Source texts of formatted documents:
....
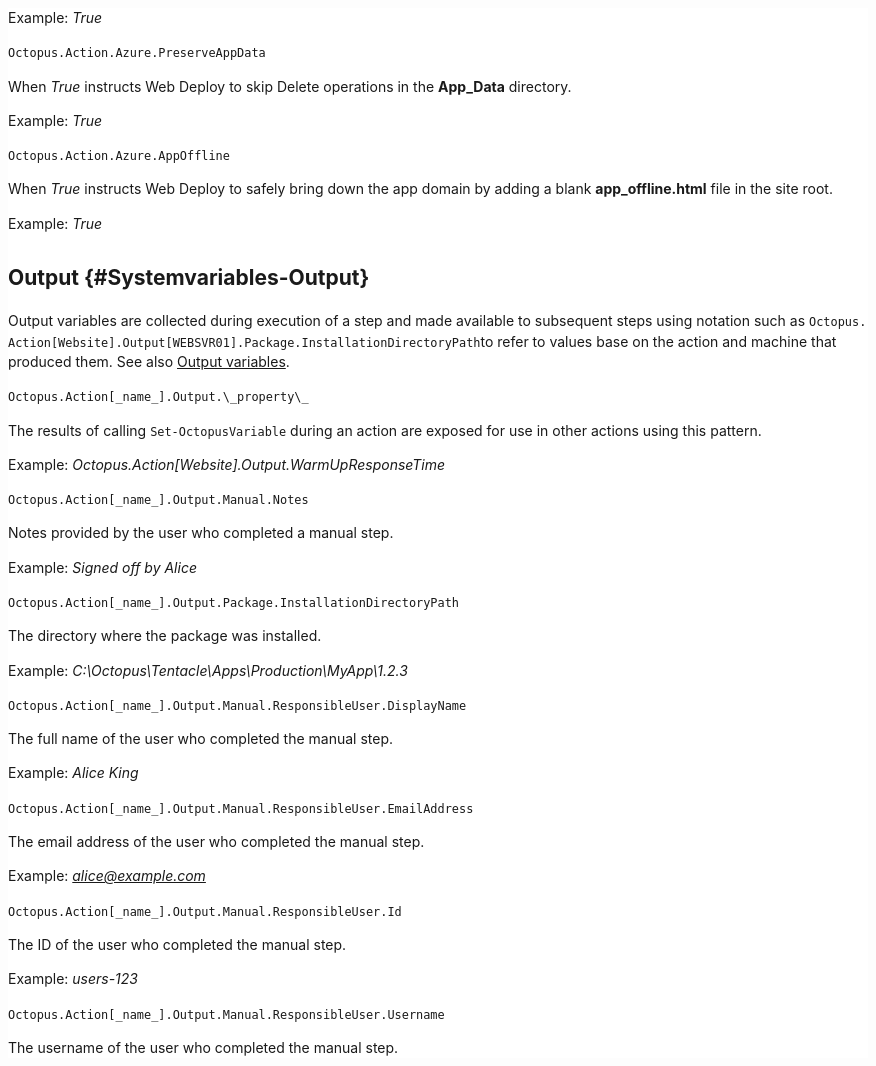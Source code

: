 Example: *True*

`Octopus.Action.Azure.PreserveAppData`

When *True* instructs Web Deploy to skip Delete operations in the **App\_Data** directory.

Example: *True*

`Octopus.Action.Azure.AppOffline`

When *True* instructs Web Deploy to safely bring down the app domain by adding a blank **app\_offline.html** file in the site root.

Example: *True*

## Output {#Systemvariables-Output}

Output variables are collected during execution of a step and made available to subsequent steps using notation such as `Octopus.Action[Website].Output[WEBSVR01].Package.InstallationDirectoryPath`to refer to values base on the action and machine that produced them. See also [Output variables](/docs/projects/variables/output-variables).

`Octopus.Action[_name_].Output.\_property\_`

The results of calling `Set-OctopusVariable` during an action are exposed for use in other actions using this pattern.

Example: *Octopus.Action[Website].Output.WarmUpResponseTime*

`Octopus.Action[_name_].Output.Manual.Notes`

Notes provided by the user who completed a manual step.

Example: *Signed off by Alice*

`Octopus.Action[_name_].Output.Package.InstallationDirectoryPath`

The directory where the package was installed.

Example: *C:\Octopus\Tentacle\Apps\Production\MyApp\1.2.3*

`Octopus.Action[_name_].Output.Manual.ResponsibleUser.DisplayName`

The full name of the user who completed the manual step.

Example: *Alice King*

`Octopus.Action[_name_].Output.Manual.ResponsibleUser.EmailAddress`

The email address of the user who completed the manual step.

Example: *[alice@example.com](mailto:alice@example.com)*

`Octopus.Action[_name_].Output.Manual.ResponsibleUser.Id`

The ID of the user who completed the manual step.

Example: *users-123*

`Octopus.Action[_name_].Output.Manual.ResponsibleUser.Username`

The username of the user who completed the manual step.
....
Scan the entries and show every line in which the word "InstallationDirectoryPath" is found.

Output variables are collected during execution of a step and made available to subsequent steps using notation such as `Octopus.Action[Website].Output[WEBSVR01].Package.InstallationDirectoryPath`to refer to values base on the action and machine that produced them. See also [Output variables](/docs/projects/variables/output-variables).
`Octopus.Action[_name_].Output.Package.InstallationDirectoryPath`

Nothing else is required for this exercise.